:: EXERCISE ::
Your task is to copy the data exactly while leaving out every picture.

(Dataset entries)
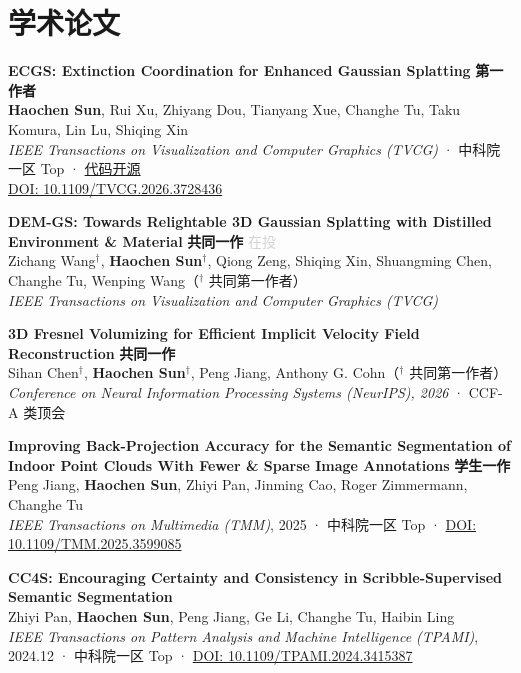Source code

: \documentclass[10pt, a4paper]{ctexart}
\newcommand{\taghl}[1]{\mbox{\textcolor{accent}{\textbf{#1}}}}
\newcommand{\taggray}[1]{\mbox{\textcolor{lightgray}{#1}}}
\begin{document}
\section{学术论文}
\begin{pubs}
  \item \textbf{ECGS: Extinction Coordination for Enhanced Gaussian Splatting} \taghl{第一作者}\\
  \textbf{Haochen Sun}, Rui Xu, Zhiyang Dou, Tianyang Xue, Changhe Tu, Taku Komura, Lin Lu, Shiqing Xin\\
  \textit{IEEE Transactions on Visualization and Computer Graphics (TVCG)} · 中科院一区 Top ·
  \href{https://github.com/sun1233217T/ECGS.git}{代码开源}\\
  \href{https://doi.org/10.1109/TVCG.2026.3728436}{DOI: 10.1109/TVCG.2026.3728436}

  \item \textbf{DEM-GS: Towards Relightable 3D Gaussian Splatting with Distilled Environment \& Material} \taghl{共同一作} \taggray{在投}\\
  Zichang Wang$^{\dagger}$, \textbf{Haochen Sun}$^{\dagger}$, Qiong Zeng, Shiqing Xin, Shuangming Chen, Changhe Tu, Wenping Wang（$^{\dagger}$ 共同第一作者）\\
  \textit{IEEE Transactions on Visualization and Computer Graphics (TVCG)}

  \item \textbf{3D Fresnel Volumizing for Efficient Implicit Velocity Field Reconstruction} \taghl{共同一作}\\
  Sihan Chen$^{\dagger}$, \textbf{Haochen Sun}$^{\dagger}$, Peng Jiang, Anthony G. Cohn（$^{\dagger}$ 共同第一作者）\\
  \textit{Conference on Neural Information Processing Systems (NeurIPS), 2026} · CCF-A 类顶会

  \item \textbf{Improving Back-Projection Accuracy for the Semantic Segmentation of Indoor Point Clouds With Fewer \& Sparse Image Annotations} \taghl{学生一作}\\
  Peng Jiang, \textbf{Haochen Sun}, Zhiyi Pan, Jinming Cao, Roger Zimmermann, Changhe Tu\\
  \textit{IEEE Transactions on Multimedia (TMM)}, 2025 · 中科院一区 Top ·
  \href{https://doi.org/10.1109/TMM.2025.3599085}{DOI: 10.1109/TMM.2025.3599085}

  \item \textbf{CC4S: Encouraging Certainty and Consistency in Scribble-Supervised Semantic Segmentation}\\
  Zhiyi Pan, \textbf{Haochen Sun}, Peng Jiang, Ge Li, Changhe Tu, Haibin Ling\\
  \textit{IEEE Transactions on Pattern Analysis and Machine Intelligence (TPAMI)}, 2024.12 · 中科院一区 Top ·
  \href{https://doi.org/10.1109/TPAMI.2024.3415387}{DOI: 10.1109/TPAMI.2024.3415387}


\end{pubs}
\end{document}
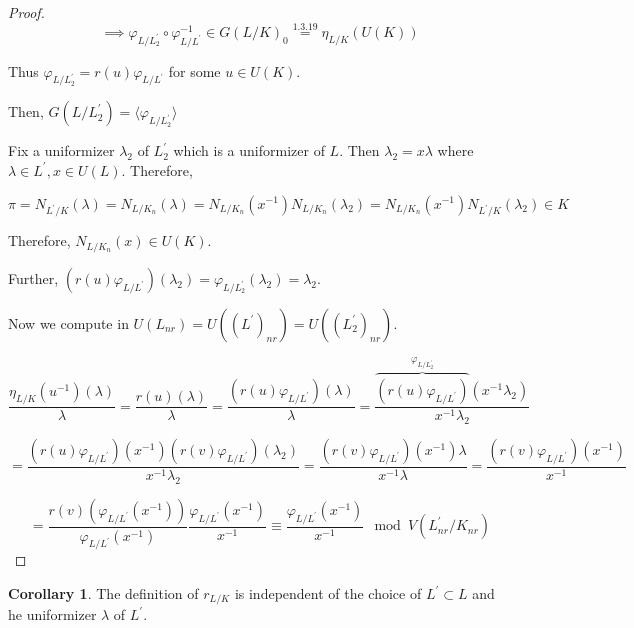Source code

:\documentclass{article}
\theoremstyle{definition}
\numberwithin{theorem}{subsection}
\newtheorem{corollary}[theorem]{Corollary}
\begin{document}
\begin{proof}
        \[
            \implies \varphi_{L / L_2^{\prime}} \circ \varphi_{L / L^{\prime}} ^{-1} \in G(L / K)_0 \overset{1.3.19}{=} \eta_{L / K}(U(K))
        \]

        Thus \(\varphi_{L / L_2^{\prime}} = r(u) \varphi_{L / L^{\prime}}\) for some \(u \in U(K)\).
        
        Then, \(G(L / L_2^{\prime}) = \langle \varphi_{L / L_2^{\prime}} \rangle \) 

        Fix a uniformizer \(\lambda_2\) of \(L_2^{\prime}\) which is a uniformizer of \(L\). Then \(\lambda_2 = x \lambda\) where \(\lambda\in L^{\prime}, x \in U(L)\). Therefore,

        \[
            \pi  = N_{L^{\prime} / K}(\lambda) = N_{L / K_n}(\lambda) = N_{L / K_n}(x ^{-1}) N_{L / K_n}(\lambda_2) = N_{L / K_n}(x ^{-1}) N_{L^{\prime}  / K}(\lambda_2) \in K
        \]

        Therefore, \(N_{L / K_n}(x) \in U(K)\).

        Further, \((r(u)\varphi_{L / L^{\prime}})(\lambda_2) = \varphi_{L / L_2^{\prime}}(\lambda_2) = \lambda_2\).

        Now we compute in \(U(L_{nr}) = U((L^{\prime})_{nr})=U((L_2^{\prime})_{nr})\).
        
        \[
            \frac{\eta_{L / K}(u ^{-1})(\lambda)}{\lambda} = \frac{r(u)(\lambda)}{\lambda} = \frac{(r(u)\varphi_{L / L^{\prime}})(\lambda)}{\lambda} = \frac{\overbrace{(r(u)\varphi_{L / L^{\prime}})}^{\varphi_{L / L_2^{\prime}}}(x ^{-1} \lambda_2)}{x ^{-1} \lambda_2}
        \]

        \[
            = \frac{(r(u)\varphi_{L / L^{\prime}})(x ^{-1})(r(v)\varphi_{L / L^{\prime}})(\lambda_2)}{x ^{-1} \lambda_2} = \frac{(r(v)\varphi_{L / L^{\prime}})(x ^{-1}) \lambda}{x ^{-1}  \lambda} = \frac{(r(v)\varphi_{L / L^{\prime}})(x ^{-1})}{x ^{-1}}
        \]

        \[
            = \frac{r(v) (\varphi_{L / L^{\prime}}(x ^{-1}))}{\varphi_{L / L^{\prime}}(x ^{-1})} \frac{\varphi_{L / L^{\prime}}(x ^{-1})}{x ^{-1}} \equiv \frac{\varphi_{L / L^{\prime}}(x ^{-1})}{x ^{-1}} \mod V(L_{nr}^{\prime} / K_{nr})
        \]

    \end{proof}

    \begin{corollary}
        The definition of \(r_{L / K}\) is independent of the choice of \(L^{\prime} \subset L\) and he uniformizer \(\lambda\) of \(L^{\prime}\).
    \end{corollary}
\end{document}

:: RESULT FOR THIS EXERCISE ::
Source code

: \documentclass[10pt, a4paper]{ctexart}
\newcommand{\taghl}[1]{\mbox{\textcolor{accent}{\textbf{#1}}}}
\newcommand{\taggray}[1]{\mbox{\textcolor{lightgray}{#1}}}
\begin{document}
\section{学术论文}
\begin{pubs}
  \item \textbf{ECGS: Extinction Coordination for Enhanced Gaussian Splatting} \taghl{第一作者}\\
  \textbf{Haochen Sun}, Rui Xu, Zhiyang Dou, Tianyang Xue, Changhe Tu, Taku Komura, Lin Lu, Shiqing Xin\\
  \textit{IEEE Transactions on Visualization and Computer Graphics (TVCG)} · 中科院一区 Top ·
  \href{https://github.com/sun1233217T/ECGS.git}{代码开源}\\
  \href{https://doi.org/10.1109/TVCG.2026.3728436}{DOI: 10.1109/TVCG.2026.3728436}

  \item \textbf{DEM-GS: Towards Relightable 3D Gaussian Splatting with Distilled Environment \& Material} \taghl{共同一作} \taggray{在投}\\
  Zichang Wang$^{\dagger}$, \textbf{Haochen Sun}$^{\dagger}$, Qiong Zeng, Shiqing Xin, Shuangming Chen, Changhe Tu, Wenping Wang（$^{\dagger}$ 共同第一作者）\\
  \textit{IEEE Transactions on Visualization and Computer Graphics (TVCG)}

  \item \textbf{3D Fresnel Volumizing for Efficient Implicit Velocity Field Reconstruction} \taghl{共同一作}\\
  Sihan Chen$^{\dagger}$, \textbf{Haochen Sun}$^{\dagger}$, Peng Jiang, Anthony G. Cohn（$^{\dagger}$ 共同第一作者）\\
  \textit{Conference on Neural Information Processing Systems (NeurIPS), 2026} · CCF-A 类顶会

  \item \textbf{Improving Back-Projection Accuracy for the Semantic Segmentation of Indoor Point Clouds With Fewer \& Sparse Image Annotations} \taghl{学生一作}\\
  Peng Jiang, \textbf{Haochen Sun}, Zhiyi Pan, Jinming Cao, Roger Zimmermann, Changhe Tu\\
  \textit{IEEE Transactions on Multimedia (TMM)}, 2025 · 中科院一区 Top ·
  \href{https://doi.org/10.1109/TMM.2025.3599085}{DOI: 10.1109/TMM.2025.3599085}

  \item \textbf{CC4S: Encouraging Certainty and Consistency in Scribble-Supervised Semantic Segmentation}\\
  Zhiyi Pan, \textbf{Haochen Sun}, Peng Jiang, Ge Li, Changhe Tu, Haibin Ling\\
  \textit{IEEE Transactions on Pattern Analysis and Machine Intelligence (TPAMI)}, 2024.12 · 中科院一区 Top ·
  \href{https://doi.org/10.1109/TPAMI.2024.3415387}{DOI: 10.1109/TPAMI.2024.3415387}


\end{pubs}
\end{document}
Source code

:\documentclass{article}
\theoremstyle{definition}
\numberwithin{theorem}{subsection}
\newtheorem{corollary}[theorem]{Corollary}
\begin{document}
\begin{proof}
        \[
            \implies \varphi_{L / L_2^{\prime}} \circ \varphi_{L / L^{\prime}} ^{-1} \in G(L / K)_0 \overset{1.3.19}{=} \eta_{L / K}(U(K))
        \]

        Thus \(\varphi_{L / L_2^{\prime}} = r(u) \varphi_{L / L^{\prime}}\) for some \(u \in U(K)\).
        
        Then, \(G(L / L_2^{\prime}) = \langle \varphi_{L / L_2^{\prime}} \rangle \) 

        Fix a uniformizer \(\lambda_2\) of \(L_2^{\prime}\) which is a uniformizer of \(L\). Then \(\lambda_2 = x \lambda\) where \(\lambda\in L^{\prime}, x \in U(L)\). Therefore,

        \[
            \pi  = N_{L^{\prime} / K}(\lambda) = N_{L / K_n}(\lambda) = N_{L / K_n}(x ^{-1}) N_{L / K_n}(\lambda_2) = N_{L / K_n}(x ^{-1}) N_{L^{\prime}  / K}(\lambda_2) \in K
        \]

        Therefore, \(N_{L / K_n}(x) \in U(K)\).

        Further, \((r(u)\varphi_{L / L^{\prime}})(\lambda_2) = \varphi_{L / L_2^{\prime}}(\lambda_2) = \lambda_2\).

        Now we compute in \(U(L_{nr}) = U((L^{\prime})_{nr})=U((L_2^{\prime})_{nr})\).
        
        \[
            \frac{\eta_{L / K}(u ^{-1})(\lambda)}{\lambda} = \frac{r(u)(\lambda)}{\lambda} = \frac{(r(u)\varphi_{L / L^{\prime}})(\lambda)}{\lambda} = \frac{\overbrace{(r(u)\varphi_{L / L^{\prime}})}^{\varphi_{L / L_2^{\prime}}}(x ^{-1} \lambda_2)}{x ^{-1} \lambda_2}
        \]

        \[
            = \frac{(r(u)\varphi_{L / L^{\prime}})(x ^{-1})(r(v)\varphi_{L / L^{\prime}})(\lambda_2)}{x ^{-1} \lambda_2} = \frac{(r(v)\varphi_{L / L^{\prime}})(x ^{-1}) \lambda}{x ^{-1}  \lambda} = \frac{(r(v)\varphi_{L / L^{\prime}})(x ^{-1})}{x ^{-1}}
        \]

        \[
            = \frac{r(v) (\varphi_{L / L^{\prime}}(x ^{-1}))}{\varphi_{L / L^{\prime}}(x ^{-1})} \frac{\varphi_{L / L^{\prime}}(x ^{-1})}{x ^{-1}} \equiv \frac{\varphi_{L / L^{\prime}}(x ^{-1})}{x ^{-1}} \mod V(L_{nr}^{\prime} / K_{nr})
        \]

    \end{proof}

    \begin{corollary}
        The definition of \(r_{L / K}\) is independent of the choice of \(L^{\prime} \subset L\) and he uniformizer \(\lambda\) of \(L^{\prime}\).
    \end{corollary}
\end{document}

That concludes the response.